The cultural compositeness of the regions was interestingly accompanied by religious plurality. Both the regions had a Muslim majority. But Hindus constituted numerically significant minorities of around 44% in Bengal and 31% in Punjab. Punjab in addition also housed the followers of a new faith, Sikhism. The two regions had an interesting cultural and religious profile. Little would anyone have realized till the 19th century, that the religious plurality of the two regions might become one of the factors responsible for the partition of the two regions. It was virtually impossible for anyone to imagine in the 19th century that Punjab could be physically separated into a Muslim Punjab and a Hindu/Sikh Punjab. And that Bengal would be reorganized as a Muslim Bengal and a Hindu Bengal. So entangled were the cultural lives of the people that a neat geographical separation was simply out of the question. But history is known to have played strange games with the lives of the people; games that were unforeseen and unforeseeable; games that changed the lives of the people forever.
And so, one fine morning in August 1947, Punjab and Bengal were partitioned with their Muslim and non-Muslim areas torn apart from each other. Someone completely unfamiliar with the two regions (and also with India in general), took hold of the two maps, picked up a pen, looked at the statistics of the religious populations in the districts of the two regions. And drew a dividing line on paper. The dividing line on paper also became the actual dividing line on the ground. The residents on the two sides of the dividing lines were the last to know about it. They suddenly discovered that they were the citizens of a new nation-state; and their neighbours on the other side of the dividing line, were the aliens and possibly enemies. How did this happen? To unravel this mystery and puzzle, two questions need to be answered first. One, why did India have to be partitioned? Why did Congress agree to it, in spite of being completely opposed to it? Two, was it still possible to go ahead and partition India without dividing Punjab and Bengal? In other words, even if the first partition had become inevitable by 1946, why did the second one have to be done? First question first.

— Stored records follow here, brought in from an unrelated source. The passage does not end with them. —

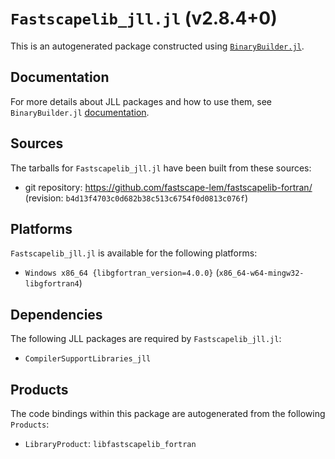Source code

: # `Fastscapelib_jll.jl` (v2.8.4+0)

This is an autogenerated package constructed using [`BinaryBuilder.jl`](https://github.com/JuliaPackaging/BinaryBuilder.jl).

## Documentation

For more details about JLL packages and how to use them, see `BinaryBuilder.jl` [documentation](https://docs.binarybuilder.org/stable/jll/).

## Sources

The tarballs for `Fastscapelib_jll.jl` have been built from these sources:

* git repository: https://github.com/fastscape-lem/fastscapelib-fortran/ (revision: `b4d13f4703c0d682b38c513c6754f0d0813c076f`)

## Platforms

`Fastscapelib_jll.jl` is available for the following platforms:

* `Windows x86_64 {libgfortran_version=4.0.0}` (`x86_64-w64-mingw32-libgfortran4`)

## Dependencies

The following JLL packages are required by `Fastscapelib_jll.jl`:

* `CompilerSupportLibraries_jll`

## Products

The code bindings within this package are autogenerated from the following `Products`:

* `LibraryProduct`: `libfastscapelib_fortran`
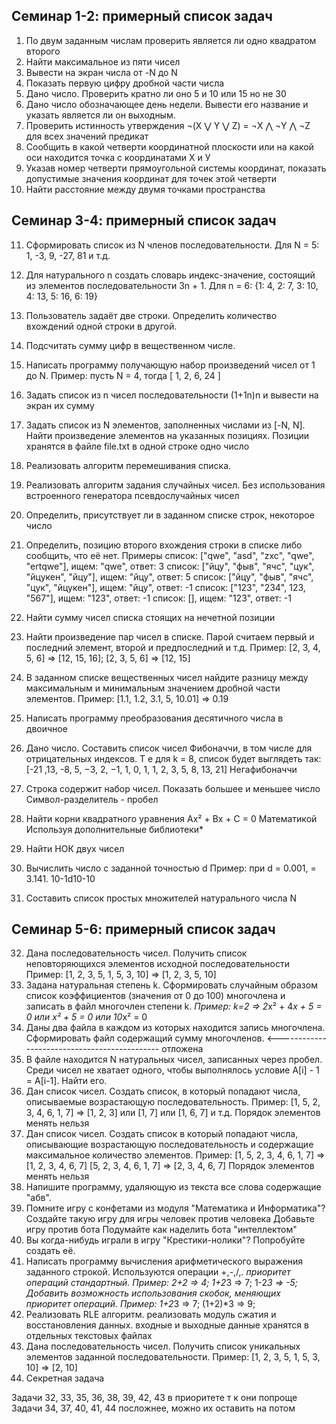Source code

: ## Семинар 1-2: примерный список задач
1. По двум заданным числам проверить является ли одно квадратом второго 
2. Найти максимальное из пяти чисел
3. Вывести на экран числа от -N до N
4. Показать первую цифру дробной части числа
5. Дано число. Проверить кратно ли оно 5 и 10 или 15 но не 30
6. Дано число обозначающее день недели. Вывести его название и указать является ли он выходным.
7. Проверить истинность утверждения ¬(X ⋁ Y ⋁ Z) = ¬X ⋀ ¬Y ⋀ ¬Z для всех значений предикат
8. Сообщить в какой четверти координатной плоскости или на какой оси находится точка с координатами Х и У 
9. Указав номер четверти прямоугольной системы координат, показать допустимые значения координат для точек этой четверти
10. Найти расстояние между двумя точками пространства
## Семинар 3-4: примерный список задач
11. Сформировать список из  N членов последовательности.
    Для N = 5: 1, -3, 9, -27, 81 и т.д.
12. Для натурального n создать словарь индекс-значение, состоящий из элементов последовательности 3n + 1.
    Для n = 6: {1: 4, 2: 7, 3: 10, 4: 13, 5: 16, 6: 19}
13. Пользователь задаёт две строки. Определить количество вхождений одной строки в другой.
14. Подсчитать сумму цифр в вещественном числе.
15. Написать программу получающую набор произведений чисел от 1 до N.
    Пример: пусть N = 4, тогда
    [ 1, 2, 6, 24 ]
16. Задать список из n чисел последовательности (1+1n)n и вывести на экран их сумму
17. Задать список из N элементов, заполненных числами из [-N, N]. Найти произведение элементов на указанных позициях. Позиции хранятся в файле file.txt в одной строке одно число
18. Реализовать алгоритм перемешивания списка. 
19. Реализовать алгоритм задания случайных чисел. Без использования встроенного генератора псевдослучайных чисел
20. Определить, присутствует ли в заданном списке строк, некоторое число 
21. Определить, позицию второго вхождения строки в списке либо сообщить, что её нет.
    Примеры
    список: ["qwe", "asd", "zxc", "qwe", "ertqwe"], ищем: "qwe", ответ: 3
    список: ["йцу", "фыв", "ячс", "цук", "йцукен", "йцу"], ищем: "йцу", ответ: 5
    список: ["йцу", "фыв", "ячс", "цук", "йцукен"], ищем: "йцу", ответ: -1
    список: ["123", "234", 123, "567"], ищем: "123", ответ: -1
    список: [], ищем: "123", ответ: -1

22. Найти сумму чисел списка стоящих на нечетной позиции
23. Найти произведение пар чисел в списке. Парой считаем первый и последний элемент, второй и предпоследний и т.д. Пример: [2, 3, 4, 5, 6] => [12, 15, 16]; [2, 3, 5, 6] =>   [12,  15] 
24. В заданном списке вещественных чисел найдите разницу между максимальным и минимальным значением дробной части элементов. Пример: [1.1, 1.2, 3.1, 5, 10.01] => 0.19
25. Написать программу преобразования десятичного числа в двоичное
26. Дано число. Составить список чисел Фибоначчи, в том числе для отрицательных индексов. 
    Т е для k = 8, список будет выглядеть так: [-21 ,13, -8, 5, −3,  2, −1,  1, 0, 1, 1, 2, 3, 5, 8, 13, 21] Негафибоначчи
27. Строка содержит набор чисел. Показать большее и меньшее число
    Символ-разделитель - пробел
28. Найти корни квадратного уравнения Ax² + Bx + C = 0
    Математикой
    Используя дополнительные библиотеки*
29. Найти НОК двух чисел
30. Вычислить число  c заданной точностью d
  	Пример: при d = 0.001,  = 3.141. 10-1d10-10
31. Составить список простых множителей натурального числа N
## Семинар 5-6: примерный список задач
32. Дана последовательность чисел. Получить список неповторяющихся элементов исходной последовательности
    Пример: [1, 2, 3, 5, 1, 5, 3, 10] => [1, 2, 3, 5, 10]
33. Задана натуральная степень k. Сформировать случайным образом список коэффициентов (значения от 0 до 100) многочлена и записать в файл многочлен степени k. *Пример: k=2 =>   2*x² + 4*x + 5 = 0 или x² + 5 = 0 или 10*x² = 0
34. Даны два файла в каждом из которых находится запись многочлена. Сформировать файл содержащий сумму многочленов. <--------------------------------------------- отложена
35. В файле находится N натуральных чисел, записанных через пробел. Среди чисел не хватает одного, чтобы выполнялось условие A[i] - 1 = A[i-1]. Найти его.
36. Дан список чисел. Создать список, в который попадают числа, описываемые возрастающую последовательность. Пример: [1, 5, 2, 3, 4, 6, 1, 7] => [1, 2, 3] или [1, 7] или [1,     6,  7] и т.д. Порядок элементов менять нельзя
37. Дан список чисел. Создать список в который попадают числа, описывающие возрастающую последовательность и содержащие максимальное количество элементов. 
    Пример: [1, 5, 2, 3, 4, 6, 1, 7] => [1, 2, 3, 4, 6, 7]
    [5, 2, 3, 4, 6, 1, 7] => [2, 3, 4, 6, 7]
    Порядок элементов менять нельзя
38. Напишите программу, удаляющую из текста все слова содержащие "абв".
39. Помните игру с конфетами из модуля "Математика и Информатика"? Создайте такую игру для игры человек против человека
    Добавьте игру против бота
    Подумайте как наделить бота "интеллектом" 
40. Вы когда-нибудь играли в игру "Крестики-нолики"? Попробуйте создать её.
41. Написать программу вычисления арифметического выражения заданного строкой. Используются операции +,-,/,*. приоритет операций стандартный. Пример: 2+2 => 4; 1+2*3 => 7; 1-2*3 => -5; 
    Добавить возможность использования скобок, меняющих приоритет операций. Пример: 1+2*3 => 7; (1+2)*3 => 9;
42. Реализовать RLE алгоритм. реализовать модуль сжатия и восстановления данных.
    входные и выходные данные хранятся в отдельных текстовых файлах
43. Дана последовательность чисел. Получить список уникальных элементов заданной последовательности.
    Пример: [1, 2, 3, 5, 1, 5, 3, 10] => [2, 10]
44. Секретная задача

Задачи 32, 33, 35, 36, 38, 39, 42, 43 в приоритете т к они попроще
Задачи 34, 37, 40,  41, 44  посложнее, можно их оставить на потом
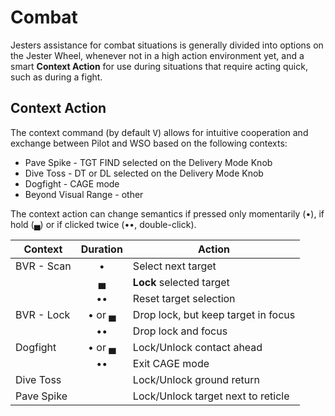 # Combat

Jesters assistance for combat situations is generally divided into options on
the Jester Wheel, whenever not in a high action environment yet, and a smart
**Context Action** for use during situations that require acting quick, such as
during a fight.

## Context Action

The context command (by default <kbd>V</kbd>) allows for intuitive cooperation
and exchange between Pilot and WSO based on the following contexts:

- Pave Spike - TGT FIND selected on the Delivery Mode Knob
- Dive Toss - DT or DL selected on the Delivery Mode Knob
- Dogfight - CAGE mode
- Beyond Visual Range - other

The context action can change semantics if pressed only momentarily (•),
if hold (▄) or if clicked twice (••, double-click).

| Context    | Duration   | Action                              |
| ---------- | :--------: | ----------------------------------- |
| BVR - Scan |    •       | Select next target                  |
|            |    ▄       | **Lock** selected target            |
|            |    ••      | Reset target selection              |
| BVR - Lock |   • or ▄   | Drop lock, but keep target in focus |
|            |    ••      | Drop lock and focus                 |
| Dogfight   |   • or ▄   | Lock/Unlock contact ahead           |
|            |    ••      | Exit CAGE mode                      |
| Dive Toss  |            | Lock/Unlock ground return           |
| Pave Spike |            | Lock/Unlock target next to reticle  |
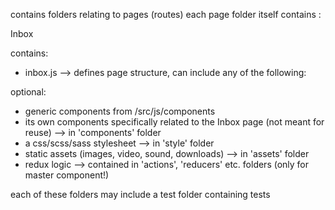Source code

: 
contains folders relating to pages (routes)
each page folder itself contains :

Inbox

contains:
- inbox.js --> defines page structure, can include any of the following:

optional:
- generic components from /src/js/components
- its own components specifically related to the Inbox page (not meant for reuse) --> in 'components' folder
- a css/scss/sass stylesheet --> in 'style' folder
- static assets (images, video, sound, downloads) --> in 'assets' folder
- redux logic --> contained in 'actions', 'reducers' etc. folders (only for master component!)

each of these folders may include a test folder containing tests
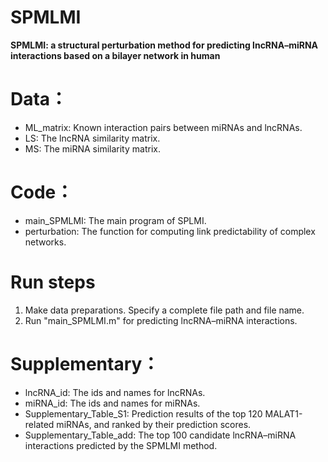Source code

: # SPMLMI

**SPMLMI: a structural perturbation method for predicting lncRNA–miRNA interactions based on a bilayer network in human**

# Data：

- ML_matrix: Known interaction pairs between miRNAs and lncRNAs.
- LS: The lncRNA similarity matrix.
- MS: The miRNA similarity matrix.

# Code：

- main_SPMLMI: The main program of SPLMI.
- perturbation:  The function for computing link predictability of complex networks.

# Run steps

1. Make data preparations. Specify a complete file path and file name.
2. Run "main_SPMLMI.m" for predicting lncRNA–miRNA interactions.

# Supplementary：

- lncRNA_id: The ids and names for  lncRNAs.
- miRNA_id: The ids and names for  miRNAs.
- Supplementary_Table_S1: Prediction results of the top 120 MALAT1-related miRNAs, and ranked by their prediction scores.
- Supplementary_Table_add: The top 100 candidate lncRNA–miRNA interactions predicted by the SPMLMI method.
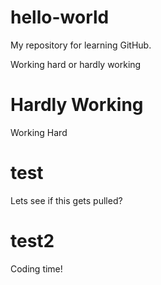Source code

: # hello-world
My repository for learning GitHub.

Working hard or hardly working

# Hardly Working
Working Hard

# test
Lets see if this gets pulled? 

# test2 
Coding time!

By around 1946 it had become clear that there could not possibly be a settlement of the Indian problem that would be acceptable to all the major parties – British government, Congress and Muslim League. British wanted to hand over power to a united India to take care of their long-term strategic interests. Congress wanted freedom first and then look at the demand of Muslim League for partition. Muslim League, under Jinnah’s leadership, insisted on partition first and considered it as a necessary pre–condition to any kind of independence. The new British Viceroy Lord Mountbatten put forward a number of schemes some of which were worse than the partition, as far as Congress was concerned. There was a particular scheme called “Plan Balkan” which threatened, upon being implemented, to reduce India to a large number of small states. The plan made it possible for all the princely states – around 565 of them – to break away from the Union. It thus threatened to completely balkanize India. By comparison, a division into two large states – India and Pakistan – appeared like a lesser evil to Congress.
But why did Punjab and Bengal have to be internally divided? As mentioned earlier, both regions had enjoyed a cultural homogeneity and compositeness that cut across religious lines. It was simply not possible to neatly carve out separate Muslim and Hindu areas in Punjab and Bengal.
The eventuality of the partition of Punjab and Bengal was almost inherent in the demand for Pakistan, made by Muslim League. Pakistan was demanded on the ground that Indian Muslims were a nation in themselves and therefore needed a separate nation-state of their own. But the major areas that were demanded for Pakistan (Punjab and Bengal apart from Sind and North-West Frontier Provinces) contained significant and numerous non-Muslim minorities – around 40-45% of Hindus in Bengal and Hindu-Sikhs in Punjab. If according to Muslim League, Muslims could not possibly live with other non-Muslims in India, could the significant non-Muslim minorities of Punjab and Bengal be forced to live in a Muslim nation-state of Pakistan?
And so it was decided in June 1947 that both Punjab and Bengal would be partitioned. Two Boundary Commissions were created in July 1947 to draw religious dividing lines across the two provinces in about a month’s time. It is not clear that the enormity of the task had dawned upon either the British government or the political leaders of the country. It amounted to splitting up an old and large country of 400 million people in less than ten weeks. Boundaries had to be demarcated; the armed forces had to be divided; staffs on the central civil departments (railways, telegraphs, broadcasting, income tax, etc) had to be divided; the assets and liabilities of the two nation-states had to be allocated. But without any doubt the most difficult was the demarcation of the boundary lines.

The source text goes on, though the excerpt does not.